§ WHAT TO DO: The answer must restate every record word for word.

[Dataset entries]
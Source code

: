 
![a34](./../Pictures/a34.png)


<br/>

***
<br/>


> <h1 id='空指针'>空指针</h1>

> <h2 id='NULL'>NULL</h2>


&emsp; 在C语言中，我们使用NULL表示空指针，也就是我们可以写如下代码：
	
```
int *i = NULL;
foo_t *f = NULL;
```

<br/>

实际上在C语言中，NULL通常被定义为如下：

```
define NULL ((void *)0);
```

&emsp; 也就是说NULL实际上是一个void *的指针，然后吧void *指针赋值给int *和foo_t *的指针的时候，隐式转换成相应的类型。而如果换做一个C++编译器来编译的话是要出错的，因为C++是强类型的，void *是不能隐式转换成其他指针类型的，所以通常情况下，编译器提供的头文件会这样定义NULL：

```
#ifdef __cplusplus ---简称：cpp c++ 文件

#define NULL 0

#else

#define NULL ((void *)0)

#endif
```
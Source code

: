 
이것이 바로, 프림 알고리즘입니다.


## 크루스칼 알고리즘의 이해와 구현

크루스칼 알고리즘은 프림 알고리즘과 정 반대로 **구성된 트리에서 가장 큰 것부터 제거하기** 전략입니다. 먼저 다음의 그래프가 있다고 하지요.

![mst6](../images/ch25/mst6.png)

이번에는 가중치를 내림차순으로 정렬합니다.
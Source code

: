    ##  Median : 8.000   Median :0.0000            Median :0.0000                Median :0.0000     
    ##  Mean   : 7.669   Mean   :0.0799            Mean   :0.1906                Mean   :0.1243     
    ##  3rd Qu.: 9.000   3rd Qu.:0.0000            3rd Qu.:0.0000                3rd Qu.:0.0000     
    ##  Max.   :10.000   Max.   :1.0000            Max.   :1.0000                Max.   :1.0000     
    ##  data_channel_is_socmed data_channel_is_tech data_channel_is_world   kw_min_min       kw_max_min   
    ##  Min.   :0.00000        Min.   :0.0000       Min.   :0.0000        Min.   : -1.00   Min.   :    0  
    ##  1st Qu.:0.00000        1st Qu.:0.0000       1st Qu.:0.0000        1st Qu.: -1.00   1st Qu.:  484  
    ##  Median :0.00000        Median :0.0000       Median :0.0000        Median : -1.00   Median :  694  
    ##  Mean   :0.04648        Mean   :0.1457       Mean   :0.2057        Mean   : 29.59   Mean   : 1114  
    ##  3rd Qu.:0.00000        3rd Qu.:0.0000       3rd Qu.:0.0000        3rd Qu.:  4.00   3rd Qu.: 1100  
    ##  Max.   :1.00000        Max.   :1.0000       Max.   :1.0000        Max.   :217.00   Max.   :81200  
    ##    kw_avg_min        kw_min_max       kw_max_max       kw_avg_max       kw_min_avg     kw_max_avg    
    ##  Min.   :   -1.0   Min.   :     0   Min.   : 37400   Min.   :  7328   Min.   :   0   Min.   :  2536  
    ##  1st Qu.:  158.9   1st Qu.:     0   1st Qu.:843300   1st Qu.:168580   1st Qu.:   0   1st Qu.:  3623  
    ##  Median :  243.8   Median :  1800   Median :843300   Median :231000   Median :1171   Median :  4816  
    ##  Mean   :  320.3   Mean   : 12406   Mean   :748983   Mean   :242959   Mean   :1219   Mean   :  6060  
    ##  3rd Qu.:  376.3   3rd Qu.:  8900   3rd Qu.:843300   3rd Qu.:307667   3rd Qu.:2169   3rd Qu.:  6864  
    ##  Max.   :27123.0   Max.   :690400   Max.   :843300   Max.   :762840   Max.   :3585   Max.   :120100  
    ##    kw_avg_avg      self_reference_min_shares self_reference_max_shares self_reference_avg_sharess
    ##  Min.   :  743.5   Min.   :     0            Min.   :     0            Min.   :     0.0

§ RESULT:
Source code

: 
![a34](./../Pictures/a34.png)


<br/>

***
<br/>


> <h1 id='空指针'>空指针</h1>

> <h2 id='NULL'>NULL</h2>


&emsp; 在C语言中，我们使用NULL表示空指针，也就是我们可以写如下代码：
	
```
int *i = NULL;
foo_t *f = NULL;
```

<br/>

实际上在C语言中，NULL通常被定义为如下：

```
define NULL ((void *)0);
```

&emsp; 也就是说NULL实际上是一个void *的指针，然后吧void *指针赋值给int *和foo_t *的指针的时候，隐式转换成相应的类型。而如果换做一个C++编译器来编译的话是要出错的，因为C++是强类型的，void *是不能隐式转换成其他指针类型的，所以通常情况下，编译器提供的头文件会这样定义NULL：

```
#ifdef __cplusplus ---简称：cpp c++ 文件

#define NULL 0

#else

#define NULL ((void *)0)

#endif
```
Source code

: 
이것이 바로, 프림 알고리즘입니다.


## 크루스칼 알고리즘의 이해와 구현

크루스칼 알고리즘은 프림 알고리즘과 정 반대로 **구성된 트리에서 가장 큰 것부터 제거하기** 전략입니다. 먼저 다음의 그래프가 있다고 하지요.

![mst6](../images/ch25/mst6.png)

이번에는 가중치를 내림차순으로 정렬합니다.
Source code

:    ##  Median : 8.000   Median :0.0000            Median :0.0000                Median :0.0000     
    ##  Mean   : 7.669   Mean   :0.0799            Mean   :0.1906                Mean   :0.1243     
    ##  3rd Qu.: 9.000   3rd Qu.:0.0000            3rd Qu.:0.0000                3rd Qu.:0.0000     
    ##  Max.   :10.000   Max.   :1.0000            Max.   :1.0000                Max.   :1.0000     
    ##  data_channel_is_socmed data_channel_is_tech data_channel_is_world   kw_min_min       kw_max_min   
    ##  Min.   :0.00000        Min.   :0.0000       Min.   :0.0000        Min.   : -1.00   Min.   :    0  
    ##  1st Qu.:0.00000        1st Qu.:0.0000       1st Qu.:0.0000        1st Qu.: -1.00   1st Qu.:  484  
    ##  Median :0.00000        Median :0.0000       Median :0.0000        Median : -1.00   Median :  694  
    ##  Mean   :0.04648        Mean   :0.1457       Mean   :0.2057        Mean   : 29.59   Mean   : 1114  
    ##  3rd Qu.:0.00000        3rd Qu.:0.0000       3rd Qu.:0.0000        3rd Qu.:  4.00   3rd Qu.: 1100  
    ##  Max.   :1.00000        Max.   :1.0000       Max.   :1.0000        Max.   :217.00   Max.   :81200  
    ##    kw_avg_min        kw_min_max       kw_max_max       kw_avg_max       kw_min_avg     kw_max_avg    
    ##  Min.   :   -1.0   Min.   :     0   Min.   : 37400   Min.   :  7328   Min.   :   0   Min.   :  2536  
    ##  1st Qu.:  158.9   1st Qu.:     0   1st Qu.:843300   1st Qu.:168580   1st Qu.:   0   1st Qu.:  3623  
    ##  Median :  243.8   Median :  1800   Median :843300   Median :231000   Median :1171   Median :  4816  
    ##  Mean   :  320.3   Mean   : 12406   Mean   :748983   Mean   :242959   Mean   :1219   Mean   :  6060  
    ##  3rd Qu.:  376.3   3rd Qu.:  8900   3rd Qu.:843300   3rd Qu.:307667   3rd Qu.:2169   3rd Qu.:  6864  
    ##  Max.   :27123.0   Max.   :690400   Max.   :843300   Max.   :762840   Max.   :3585   Max.   :120100  
    ##    kw_avg_avg      self_reference_min_shares self_reference_max_shares self_reference_avg_sharess
    ##  Min.   :  743.5   Min.   :     0            Min.   :     0            Min.   :     0.0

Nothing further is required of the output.